Desde então, apesar da celebração das identidades queer no cinema, nenhuma outra pessoa queer foi nomeada por desempenhar um papel queer. E não faltam exemplos de artistas heterossexuais e cisgénero com nomeações e inclusive vitórias.
Mas as nomeações este ano podem findar o compasso de espera de um quarto de século.
Colman Domingo em Rustin

Em Rustin, Colman Domingo interpreta a vida inspiradorade Bayard Rustin, um ativista negro e gay, e como ele organizou a histórica Marcha de 1963 em Washington DC, que reuniu 250.000 pessoas em frente ao Lincoln Memorial para protestar contra a discriminação racial. Lenny Kravitz, aliado da comunidade LGBTQ, assina a banda sonora do filme.
Jodie Foster em Nyad

Jodie Foster é há muito uma das caras mais conhecidas dos Óscares. Com Nyad tem a possibilidade de ser nomeada, agora como mulher orgulhosamente queer, pelo seu papel como Bonnie Stoll. Esta é a melhor amiga, antiga namorada e treinadora da icónica nadadora Diana Nyad (interpretada por Annette Bening). Aos 64 anos, Nyad nadou 177 Km, entre Cuba e a Floria, sem parar e receber qualquer assistência. Stoll esteve sempre a seu lado.
Andrew Scott em All Of Us Strangers

Andrew Scott interpreta um tímido autor gay chamado Adam, que se envolve com o seu vizinho Harry, interpretado por Paul Mescal. No entanto, à medida que o romance floresce, Adam vê-se atraído de volta à sua antiga casa, onde reencontra os fantasmas da sua mãe e pai, Claire Foy e Jamie Bell. Adam utiliza essa ligação com a sua falecida família para desafiar os seus próprios medos e vergonha, assumindo-se finalmente para ela.
Foi apenas em 2022 que Ariana DeBose se tornou na primeira artista assumidamente queer a conquistar um Óscar. A sua interpretação de Anita em West Side Story, uma personagem heterossexual, valeu-lhe a vitória.
25 anos depois da nomeação de Ian McKellen por um papel LGBTQ principal, 2023 pode ser o ano em que a representatividade e a celebração dão as mãos na cerimónia dos Óscares que acontecerá a 10 de março.
Portugal nos Óscares e com representação LGBTQ?

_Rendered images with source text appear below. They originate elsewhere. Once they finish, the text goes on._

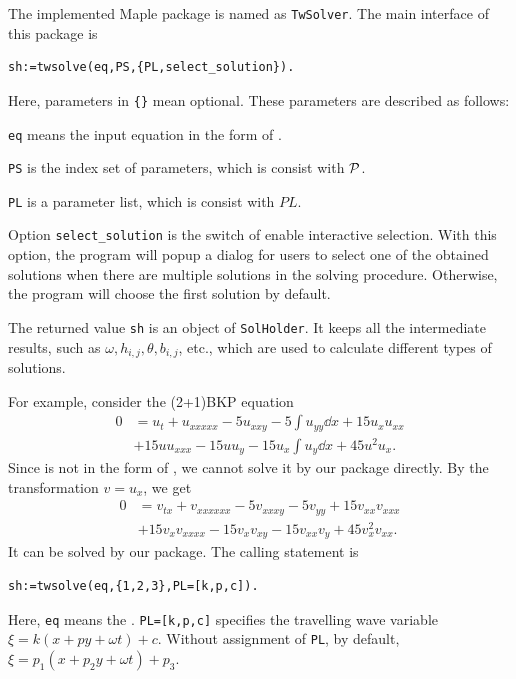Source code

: The implemented Maple package is named as \texttt{TwSolver}. The main interface of this package is 
\begin{verbatim}
sh:=twsolve(eq,PS,{PL,select_solution}).
\end{verbatim}
Here, parameters in \verb|{}| mean optional. These parameters are described as follows: 
\begin{compactitem}[\textbullet]
\item \texttt{eq} means the input equation in the form of .
\item \texttt{PS} is the index set of parameters, which is consist with $\mathcal{P}$. 
\item \texttt{PL} is a parameter list, which is consist with $PL$.
\item Option \texttt{select\_solution} is the switch of enable interactive selection. With this option, the program will popup a dialog for users to select one of the obtained solutions when there are multiple solutions in the solving procedure. Otherwise, the program will choose the first solution by default.
\item The returned value \texttt{sh} is an object of \texttt{SolHolder}. It keeps all the intermediate results, such as $\omega,h_{i,j},\theta,b_{i,j}$, etc., which are used to calculate different types of solutions. 
\end{compactitem}
    
For example, consider the (2+1)BKP equation \CITEbaBKP
\begin{equation}
\begin{split}
0&=u_t+u_{xxxxx}-5u_{xxy}-5\int{u_{yy}\dd{x}}+15u_xu_{xx}\\
&+15uu_{xxx}-15uu_y-15u_x\int{u_y\dd{x}}+45u^2u_x. \label{BKP}
\end{split}
\end{equation}
Since  is not in the form of , we cannot solve it by our package directly. By the transformation $v=u_x$, we get 
\begin{equation}
\begin{split}
0&=v_{tx}+v_{xxxxxx}-5v_{xxxy}-5v_{yy}+15v_{xx}v_{xxx}\\
&+15v_xv_{xxxx}-15v_xv_{xy}-15v_{xx}v_y+45v_x^2v_{xx}. \label{BKP-T}
\end{split}
\end{equation}
It can be solved by our package. The calling statement is
\begin{verbatim}
sh:=twsolve(eq,{1,2,3},PL=[k,p,c]).
\end{verbatim}
Here, \texttt{eq} means the . \texttt{PL=[k,p,c]} specifies the travelling wave variable $\xi=k(x+py+\omega t)+c$. Without assignment of \texttt{PL}, by default, $\xi=p_1(x+p_2 y+\omega t)+p_3$. 

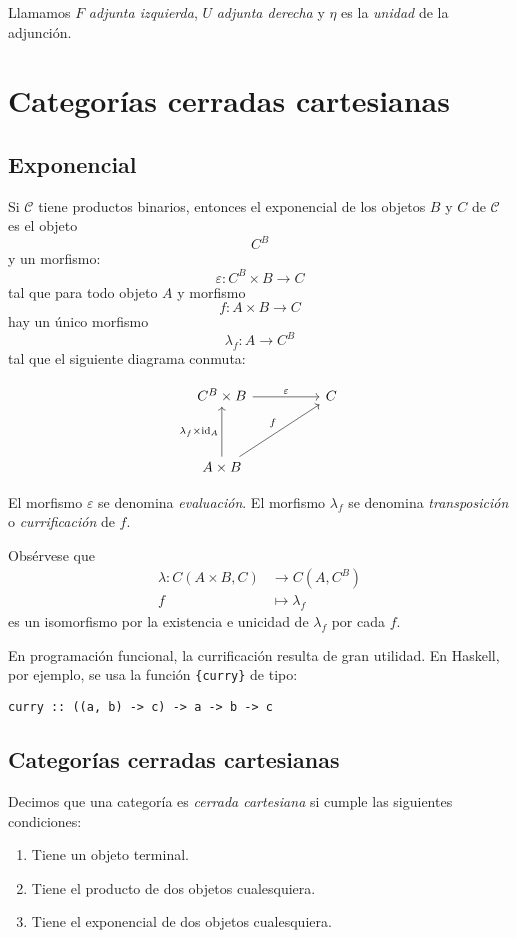 \documentclass[12pt, twoside]{book}
\newcommand{\code}[1]{\Verb+{#1}+}
\newcommand{\cat}{{\mathcal{C}}}
\DeclareMathOperator{\id}{id}
\begin{document}
Llamamos $F$ \emph{adjunta izquierda}, $U$ \emph{adjunta derecha} y $\eta$ es la \emph{unidad} de la adjunción.
\chapter{Categorías cerradas cartesianas}
\section{Exponencial}
Si $\cat$ tiene productos binarios, entonces el exponencial de los objetos $B$ y $C$ de $\cat$ es el objeto
\[ C^B \]
y un morfismo:
\[ \varepsilon \colon C^B \times B \to C \]
tal que para todo objeto $A$ y morfismo
\[ f \colon A \times B \to C \]
hay un único morfismo
\[ \lambda_f \colon A \to C^B \]
tal que el siguiente diagrama conmuta:

\[
\begin{tikzcd}
C^B \times B \arrow[rr,"\varepsilon"] & & C \\\\
A \times B \arrow[uu,"\lambda_f\times\id_A"]  \arrow[uurr,"f"]
\end{tikzcd}
\]

El morfismo $\varepsilon$ se denomina \emph{evaluación}.
El morfismo $\lambda_f$ se denomina \emph{transposición} o \emph{currificación} de $f$.

Obsérvese que
\begin{align*}
\lambda \colon C(A \times B, C) & \to C(A,C^B)\\
f & \mapsto \lambda_f
\end{align*}
es un isomorfismo por la existencia e unicidad de $\lambda_f$ por cada $f$.

En programación funcional, la currificación resulta de gran utilidad.
En Haskell, por ejemplo, se usa la función \code{curry} de tipo:
\begin{verbatim}
curry :: ((a, b) -> c) -> a -> b -> c
\end{verbatim}

\section{Categorías cerradas cartesianas}
\begin{definition}
Decimos que una categoría es \emph{cerrada cartesiana} si cumple las siguientes condiciones:
\begin{enumerate}
\item Tiene un objeto terminal.
\item Tiene el producto de dos objetos cualesquiera.
\item Tiene el exponencial de dos objetos cualesquiera.
\end{enumerate}
\end{definition}
\end{document}
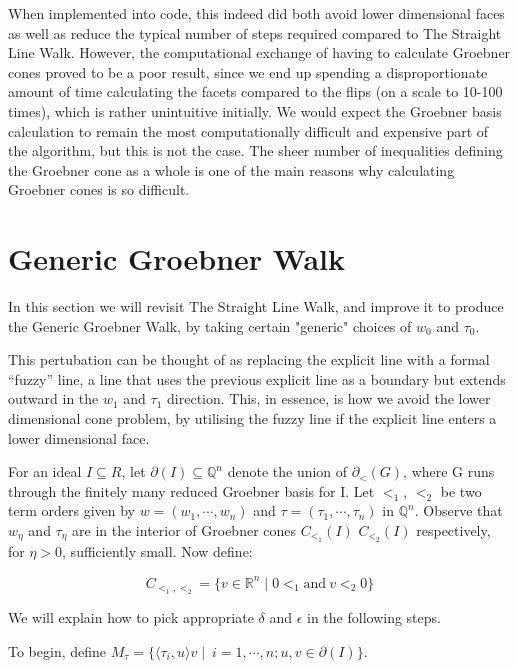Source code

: \documentclass[12pt,a4paper]{report}
\begin{document}
When implemented into code, this indeed did both avoid lower dimensional faces as well as reduce the typical number of steps required compared to The Straight Line Walk. However, the computational exchange of having to calculate Groebner cones proved to be a poor result, since we end up spending a disproportionate amount of time calculating the facets compared to the flips (on a scale to 10-100 times), which is rather unintuitive initially. We would expect the Groebner basis calculation to remain the most computationally difficult and expensive part of the algorithm, but this is not the case. The sheer number of inequalities defining the Groebner cone as a whole is one of the main reasons why calculating Groebner cones is so difficult.

\section{Generic Groebner Walk}
In this section we will revisit The Straight Line Walk, and improve it to produce the Generic Groebner Walk, by taking certain "generic" choices of $w_{0}$ and $\tau_{0}$.


This pertubation can be thought of as replacing the explicit line with a formal ``fuzzy'' line, a line that uses the previous explicit line as a boundary but extends outward in the $w_{1}$ and $\tau_{1}$ direction. This, in essence, is how we avoid the lower dimensional cone problem, by utilising the fuzzy line if the explicit line enters a lower dimensional face.

For an ideal $I \subseteq R$, let $\partial (I) \subseteq \mathbb Q^n$ denote the union of $\partial_{<} (G)$, where G runs through the finitely many reduced Groebner basis for I. Let $<_{1}$, $<_{2}$ be two term orders given by $w = (w_{1}, \cdots, w_{n})$ and $\tau = (\tau_{1}, \cdots, \tau_{n})$ in $\mathbb Q^n$. Observe that $w_{\eta}$ and $\tau_{\eta}$ are in the interior of Groebner cones $C_{{<}_{1}} (I)$ $C_{{<}_{2}} (I)$ respectively, for $\eta > 0$, sufficiently small. Now define:

\begin{equation*}
    C_{<_{1}, <_{2}} = \{ v \in \mathbb R^{n} \mid 0 <_{1} \text{and} \: v <_{2} 0 \}
\end{equation*}

We will explain how to pick appropriate $\delta$ and $\epsilon$ in the following steps.

To begin, define $M_{\tau} = \{ \langle \tau_{i}, u \rangle v \mid \: i = 1, \cdots, n; u, v \in \partial (I) \}$.
\end{document}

A curta-metragem “Um caroço de abacate”, com Ivo Canelas e Gaya de Medeiros, conta história do encontro entre uma mulher trans e um homem cis na noite de Lisboa. O filme, realizado por Ary Zara, é um dos 15 candidatos às nomeações na na categoria de Melhor Curta-Metragem, revelou a Academia de Artes e Ciências Cinematográficas.